| How to complete this task |
Tell how many lines in the data contain the word "minipage", and leave out everything else.

══════════════════════════════

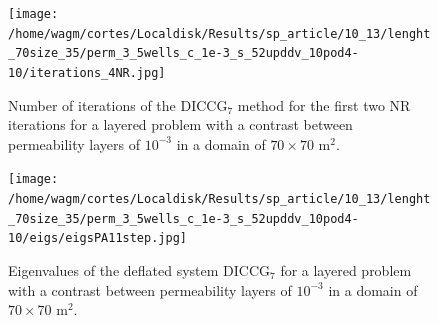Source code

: \documentclass[12pt]{article}
\begin{document}
\begin{figure}[!h]
\centering
\begin{minipage}{.4\textwidth}
\vspace{-0.4cm}
\hspace{-1cm}
\texttt{[image: /home/wagm/cortes/Localdisk/Results/sp\_article/10\_13/lenght\_70size\_35/perm\_3\_5wells\_c\_1e-3\_s\_52upddv\_10pod4-10/iterations\_4NR.jpg]}
\vspace{-1.3cm}
\caption{Number of iterations of the DICCG$_7$ method for the first two NR iterations for a layered problem with a contrast between permeability layers of $10^{-3}$ in a domain of $70 \times 70$ m$^2$.}
\label{fig:NR_D7_3}
\end{minipage}%
\hspace{15mm}
\begin{minipage}{.4\textwidth}
 \centering
\texttt{[image: /home/wagm/cortes/Localdisk/Results/sp\_article/10\_13/lenght\_70size\_35/perm\_3\_5wells\_c\_1e-3\_s\_52upddv\_10pod4-10/eigs/eigsPA11step.jpg]}
\caption{Eigenvalues of the deflated system DICCG$_7$ for a layered problem with a contrast between permeability layers of $10^{-3}$ in a domain of $70 \times 70$ m$^2$.}
\label{fig:eigs_PA7_3}
\end{minipage}
\end{figure}
\newpage
\end{document}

══════════════════════════════

| Task output |
4